RECORDS FOR THE TASK below:

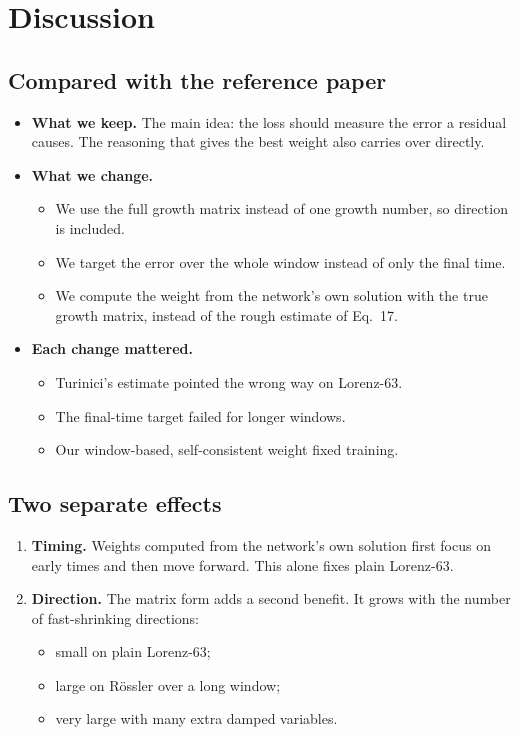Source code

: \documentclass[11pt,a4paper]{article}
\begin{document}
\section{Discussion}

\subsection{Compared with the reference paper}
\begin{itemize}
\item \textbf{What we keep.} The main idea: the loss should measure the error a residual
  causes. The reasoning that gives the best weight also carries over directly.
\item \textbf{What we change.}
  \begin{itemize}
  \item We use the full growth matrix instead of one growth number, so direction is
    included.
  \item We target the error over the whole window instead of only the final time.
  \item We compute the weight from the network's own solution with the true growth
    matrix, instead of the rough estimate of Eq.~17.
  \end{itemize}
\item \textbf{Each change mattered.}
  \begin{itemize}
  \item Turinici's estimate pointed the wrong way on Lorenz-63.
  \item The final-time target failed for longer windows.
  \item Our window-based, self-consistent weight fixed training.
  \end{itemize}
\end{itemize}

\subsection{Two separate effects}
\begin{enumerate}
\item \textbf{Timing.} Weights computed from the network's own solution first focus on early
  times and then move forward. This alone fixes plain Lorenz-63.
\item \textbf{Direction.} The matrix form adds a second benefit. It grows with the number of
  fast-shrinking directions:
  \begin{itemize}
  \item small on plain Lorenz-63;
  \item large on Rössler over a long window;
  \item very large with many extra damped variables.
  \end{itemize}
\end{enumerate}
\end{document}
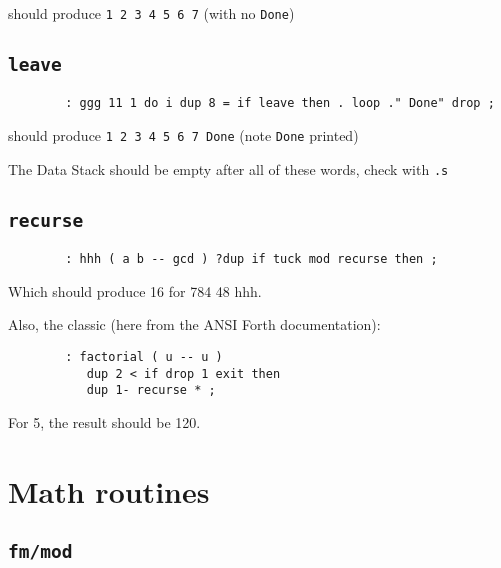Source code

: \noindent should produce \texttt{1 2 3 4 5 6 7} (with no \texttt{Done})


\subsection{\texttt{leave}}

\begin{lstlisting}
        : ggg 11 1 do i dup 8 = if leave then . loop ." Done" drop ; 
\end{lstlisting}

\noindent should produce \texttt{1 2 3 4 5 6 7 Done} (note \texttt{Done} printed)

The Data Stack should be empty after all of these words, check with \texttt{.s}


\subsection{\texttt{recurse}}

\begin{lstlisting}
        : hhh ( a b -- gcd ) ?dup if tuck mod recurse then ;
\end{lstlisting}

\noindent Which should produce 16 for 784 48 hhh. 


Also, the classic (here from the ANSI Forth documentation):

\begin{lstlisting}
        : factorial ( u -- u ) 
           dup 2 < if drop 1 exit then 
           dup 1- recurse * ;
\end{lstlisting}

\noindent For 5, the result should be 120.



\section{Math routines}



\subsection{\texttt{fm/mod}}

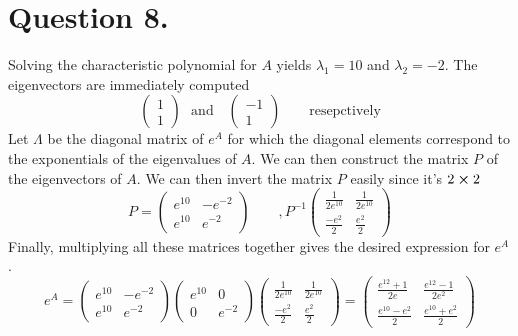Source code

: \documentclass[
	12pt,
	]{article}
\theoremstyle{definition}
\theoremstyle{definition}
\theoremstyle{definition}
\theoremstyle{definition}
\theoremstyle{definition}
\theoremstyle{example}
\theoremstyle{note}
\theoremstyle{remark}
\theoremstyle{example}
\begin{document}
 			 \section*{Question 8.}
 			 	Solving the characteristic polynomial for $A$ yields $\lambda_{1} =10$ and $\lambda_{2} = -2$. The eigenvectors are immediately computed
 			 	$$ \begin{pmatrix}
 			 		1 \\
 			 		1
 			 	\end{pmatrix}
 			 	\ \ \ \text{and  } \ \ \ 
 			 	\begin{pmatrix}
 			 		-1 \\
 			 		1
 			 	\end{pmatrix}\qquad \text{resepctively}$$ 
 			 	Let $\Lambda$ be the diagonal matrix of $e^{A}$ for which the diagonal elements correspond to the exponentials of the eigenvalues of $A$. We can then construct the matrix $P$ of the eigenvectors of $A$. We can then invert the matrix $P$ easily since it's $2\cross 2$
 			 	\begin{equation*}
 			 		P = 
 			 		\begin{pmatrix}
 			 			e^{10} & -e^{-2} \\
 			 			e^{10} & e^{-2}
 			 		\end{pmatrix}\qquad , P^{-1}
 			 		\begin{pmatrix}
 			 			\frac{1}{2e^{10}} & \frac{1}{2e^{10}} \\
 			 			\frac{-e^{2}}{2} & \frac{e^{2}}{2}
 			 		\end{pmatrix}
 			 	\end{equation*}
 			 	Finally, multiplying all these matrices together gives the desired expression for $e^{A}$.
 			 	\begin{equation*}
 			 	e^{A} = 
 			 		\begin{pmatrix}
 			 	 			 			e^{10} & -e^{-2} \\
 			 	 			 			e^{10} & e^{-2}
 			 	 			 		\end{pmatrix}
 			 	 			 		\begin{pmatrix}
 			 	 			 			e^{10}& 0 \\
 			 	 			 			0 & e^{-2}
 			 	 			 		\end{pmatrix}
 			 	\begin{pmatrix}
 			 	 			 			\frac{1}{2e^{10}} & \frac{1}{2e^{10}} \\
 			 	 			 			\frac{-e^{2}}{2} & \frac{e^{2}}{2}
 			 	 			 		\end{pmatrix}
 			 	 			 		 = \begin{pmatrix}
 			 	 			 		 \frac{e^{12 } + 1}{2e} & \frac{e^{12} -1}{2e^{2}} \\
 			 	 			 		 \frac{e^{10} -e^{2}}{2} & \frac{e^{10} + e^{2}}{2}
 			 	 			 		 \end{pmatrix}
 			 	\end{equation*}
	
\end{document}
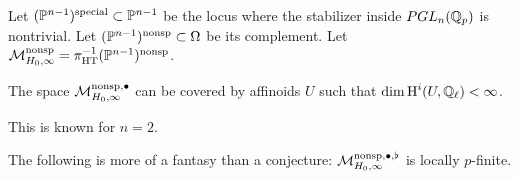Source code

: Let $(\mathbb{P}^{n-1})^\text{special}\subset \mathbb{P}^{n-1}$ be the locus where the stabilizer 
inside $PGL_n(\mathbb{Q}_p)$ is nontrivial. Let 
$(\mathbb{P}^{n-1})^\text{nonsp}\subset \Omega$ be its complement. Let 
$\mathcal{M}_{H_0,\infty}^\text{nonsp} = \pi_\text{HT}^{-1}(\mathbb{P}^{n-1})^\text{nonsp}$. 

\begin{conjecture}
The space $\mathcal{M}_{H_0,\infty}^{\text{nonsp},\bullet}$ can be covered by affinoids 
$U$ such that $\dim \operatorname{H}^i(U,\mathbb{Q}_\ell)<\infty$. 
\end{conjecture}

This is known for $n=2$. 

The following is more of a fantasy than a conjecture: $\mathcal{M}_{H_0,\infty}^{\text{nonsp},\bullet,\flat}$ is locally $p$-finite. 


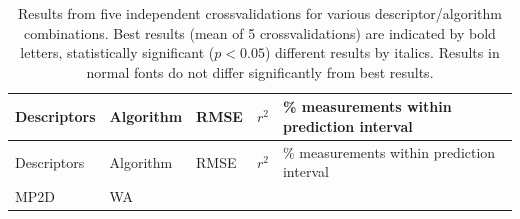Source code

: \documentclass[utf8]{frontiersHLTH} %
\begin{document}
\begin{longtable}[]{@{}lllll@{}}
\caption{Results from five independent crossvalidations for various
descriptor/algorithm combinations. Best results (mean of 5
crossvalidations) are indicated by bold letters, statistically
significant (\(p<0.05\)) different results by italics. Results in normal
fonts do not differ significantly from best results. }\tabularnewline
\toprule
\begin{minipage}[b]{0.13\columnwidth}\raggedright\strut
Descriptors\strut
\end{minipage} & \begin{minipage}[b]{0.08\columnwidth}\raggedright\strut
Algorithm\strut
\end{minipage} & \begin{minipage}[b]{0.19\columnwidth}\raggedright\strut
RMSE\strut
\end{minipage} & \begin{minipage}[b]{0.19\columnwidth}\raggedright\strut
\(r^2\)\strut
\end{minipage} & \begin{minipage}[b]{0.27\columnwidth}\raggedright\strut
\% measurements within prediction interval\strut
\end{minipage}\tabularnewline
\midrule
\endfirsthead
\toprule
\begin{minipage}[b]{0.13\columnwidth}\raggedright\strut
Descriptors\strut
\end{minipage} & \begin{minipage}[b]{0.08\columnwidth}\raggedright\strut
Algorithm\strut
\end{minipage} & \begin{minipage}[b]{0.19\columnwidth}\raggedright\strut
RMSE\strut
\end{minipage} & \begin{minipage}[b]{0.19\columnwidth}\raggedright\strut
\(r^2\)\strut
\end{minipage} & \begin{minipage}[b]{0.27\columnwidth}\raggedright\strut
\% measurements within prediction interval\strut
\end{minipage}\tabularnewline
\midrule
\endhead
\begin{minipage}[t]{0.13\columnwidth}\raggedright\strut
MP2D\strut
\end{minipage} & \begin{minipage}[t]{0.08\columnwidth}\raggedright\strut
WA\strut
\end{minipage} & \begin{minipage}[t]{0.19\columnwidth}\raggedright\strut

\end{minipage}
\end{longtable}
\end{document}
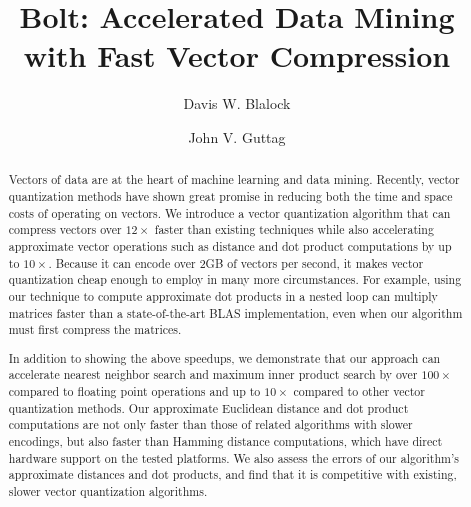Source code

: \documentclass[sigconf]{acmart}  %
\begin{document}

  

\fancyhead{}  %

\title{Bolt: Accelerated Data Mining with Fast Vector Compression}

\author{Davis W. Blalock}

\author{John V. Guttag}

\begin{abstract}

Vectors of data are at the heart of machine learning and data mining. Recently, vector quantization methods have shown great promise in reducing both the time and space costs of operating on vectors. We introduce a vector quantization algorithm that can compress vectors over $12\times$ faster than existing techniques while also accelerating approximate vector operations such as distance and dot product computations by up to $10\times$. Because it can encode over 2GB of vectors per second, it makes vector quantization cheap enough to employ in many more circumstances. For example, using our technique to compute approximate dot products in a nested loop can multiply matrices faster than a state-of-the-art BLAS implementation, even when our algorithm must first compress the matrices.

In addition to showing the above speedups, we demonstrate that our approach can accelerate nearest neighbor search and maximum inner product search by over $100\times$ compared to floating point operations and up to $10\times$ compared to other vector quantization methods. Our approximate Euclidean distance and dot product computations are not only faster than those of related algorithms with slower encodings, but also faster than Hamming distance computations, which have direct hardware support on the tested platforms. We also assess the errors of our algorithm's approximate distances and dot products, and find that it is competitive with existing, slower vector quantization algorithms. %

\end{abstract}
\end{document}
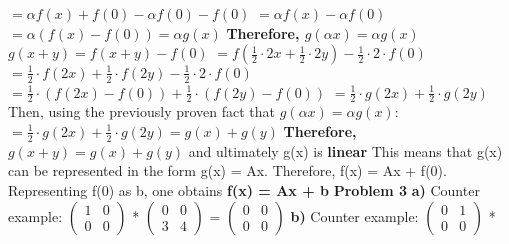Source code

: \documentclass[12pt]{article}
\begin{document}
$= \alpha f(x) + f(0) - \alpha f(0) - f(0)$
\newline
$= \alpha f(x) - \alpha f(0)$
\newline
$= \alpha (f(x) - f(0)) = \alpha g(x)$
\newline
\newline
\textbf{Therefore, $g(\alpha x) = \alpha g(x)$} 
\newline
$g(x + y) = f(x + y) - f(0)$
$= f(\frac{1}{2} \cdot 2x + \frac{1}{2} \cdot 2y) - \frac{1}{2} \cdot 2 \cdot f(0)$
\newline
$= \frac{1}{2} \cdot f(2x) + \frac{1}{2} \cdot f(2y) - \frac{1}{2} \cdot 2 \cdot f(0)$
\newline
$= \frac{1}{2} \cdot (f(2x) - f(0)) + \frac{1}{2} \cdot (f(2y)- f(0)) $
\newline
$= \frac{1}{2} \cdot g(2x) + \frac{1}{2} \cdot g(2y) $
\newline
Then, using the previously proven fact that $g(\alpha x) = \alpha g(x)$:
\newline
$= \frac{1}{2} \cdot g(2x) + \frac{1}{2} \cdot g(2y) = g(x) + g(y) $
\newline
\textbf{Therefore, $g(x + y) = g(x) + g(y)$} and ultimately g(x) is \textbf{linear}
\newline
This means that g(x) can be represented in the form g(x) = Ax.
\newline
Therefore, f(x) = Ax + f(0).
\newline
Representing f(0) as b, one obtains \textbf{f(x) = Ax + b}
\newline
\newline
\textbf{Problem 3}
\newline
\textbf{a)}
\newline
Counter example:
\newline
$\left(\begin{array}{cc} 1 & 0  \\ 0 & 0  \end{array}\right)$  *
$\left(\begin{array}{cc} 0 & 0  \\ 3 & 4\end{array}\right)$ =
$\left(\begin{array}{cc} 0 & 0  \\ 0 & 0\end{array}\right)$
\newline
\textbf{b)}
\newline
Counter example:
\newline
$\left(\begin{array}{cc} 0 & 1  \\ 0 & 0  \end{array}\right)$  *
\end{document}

End of RECORDS FOR THE TASK.

# [WORK TO BE COMPLETED]
Give back exactly the lines from the top of the records to the line containing "the true growth", both included, and no pictures.

# [TASK RESULT]
Source code

: \documentclass[11pt,a4paper]{article}
\begin{document}
\section{Discussion}

\subsection{Compared with the reference paper}
\begin{itemize}
\item \textbf{What we keep.} The main idea: the loss should measure the error a residual
  causes. The reasoning that gives the best weight also carries over directly.
\item \textbf{What we change.}
  \begin{itemize}
  \item We use the full growth matrix instead of one growth number, so direction is
    included.
  \item We target the error over the whole window instead of only the final time.
  \item We compute the weight from the network's own solution with the true growth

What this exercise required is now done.